### [Exercise]
The word "Rain" occurs in some of the lines below; copy each of those lines.

### [Entries provided]
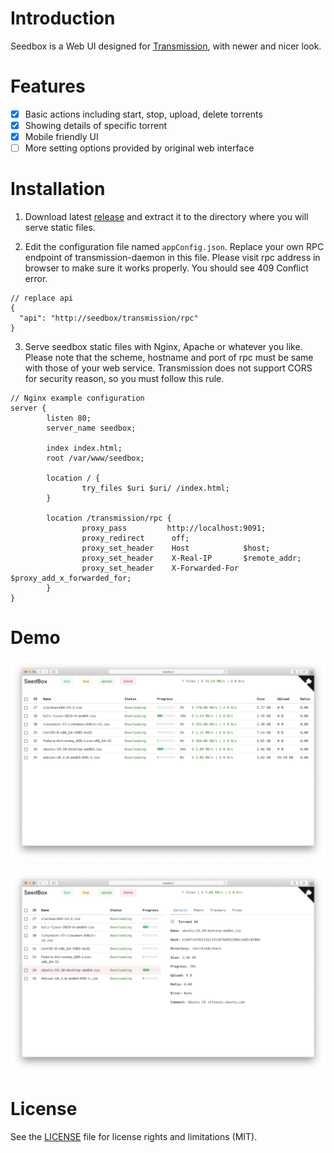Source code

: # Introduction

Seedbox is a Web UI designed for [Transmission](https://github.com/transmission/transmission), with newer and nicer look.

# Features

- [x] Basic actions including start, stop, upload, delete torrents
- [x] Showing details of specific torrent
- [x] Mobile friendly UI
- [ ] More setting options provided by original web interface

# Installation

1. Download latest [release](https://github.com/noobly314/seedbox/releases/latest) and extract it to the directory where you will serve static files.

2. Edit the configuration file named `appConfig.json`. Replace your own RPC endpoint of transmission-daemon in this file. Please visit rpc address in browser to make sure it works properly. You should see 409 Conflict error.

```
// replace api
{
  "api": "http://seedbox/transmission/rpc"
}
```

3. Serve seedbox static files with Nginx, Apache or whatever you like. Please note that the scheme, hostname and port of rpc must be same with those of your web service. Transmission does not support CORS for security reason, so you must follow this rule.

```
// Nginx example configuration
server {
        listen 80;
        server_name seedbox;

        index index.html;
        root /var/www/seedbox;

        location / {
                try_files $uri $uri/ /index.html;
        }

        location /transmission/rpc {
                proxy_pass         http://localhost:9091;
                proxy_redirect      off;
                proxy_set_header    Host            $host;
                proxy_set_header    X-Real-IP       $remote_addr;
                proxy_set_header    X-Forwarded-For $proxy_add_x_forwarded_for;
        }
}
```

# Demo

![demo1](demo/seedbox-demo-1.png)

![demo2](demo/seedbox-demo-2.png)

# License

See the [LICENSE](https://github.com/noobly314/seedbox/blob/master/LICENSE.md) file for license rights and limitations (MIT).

...

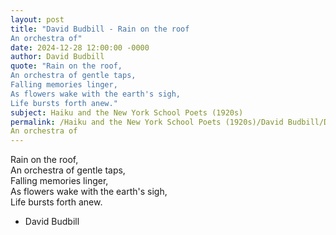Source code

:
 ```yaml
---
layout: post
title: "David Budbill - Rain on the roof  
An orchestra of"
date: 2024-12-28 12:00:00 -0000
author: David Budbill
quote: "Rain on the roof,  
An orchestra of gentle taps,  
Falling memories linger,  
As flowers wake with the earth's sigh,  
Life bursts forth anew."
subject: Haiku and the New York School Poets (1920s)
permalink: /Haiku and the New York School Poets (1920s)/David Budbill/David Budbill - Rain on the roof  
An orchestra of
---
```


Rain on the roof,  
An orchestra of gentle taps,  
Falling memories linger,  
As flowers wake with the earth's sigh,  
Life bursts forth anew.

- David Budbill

* * *

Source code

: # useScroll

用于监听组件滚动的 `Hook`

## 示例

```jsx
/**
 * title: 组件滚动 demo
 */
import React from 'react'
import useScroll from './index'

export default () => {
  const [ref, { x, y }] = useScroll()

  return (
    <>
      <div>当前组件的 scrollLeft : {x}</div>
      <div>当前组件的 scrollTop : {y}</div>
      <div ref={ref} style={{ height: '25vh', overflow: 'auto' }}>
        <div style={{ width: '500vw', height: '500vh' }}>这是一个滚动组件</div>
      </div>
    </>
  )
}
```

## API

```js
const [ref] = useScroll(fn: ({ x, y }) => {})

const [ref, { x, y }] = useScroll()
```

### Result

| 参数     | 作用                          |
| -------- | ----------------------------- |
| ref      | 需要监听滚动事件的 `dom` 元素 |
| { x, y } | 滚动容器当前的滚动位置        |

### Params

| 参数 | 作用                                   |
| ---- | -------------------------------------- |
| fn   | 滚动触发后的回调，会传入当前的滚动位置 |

### [Task output]
title: "David Budbill - Rain on the roof  
quote: "Rain on the roof,  
permalink: /Haiku and the New York School Poets (1920s)/David Budbill/David Budbill - Rain on the roof  
Rain on the roof,  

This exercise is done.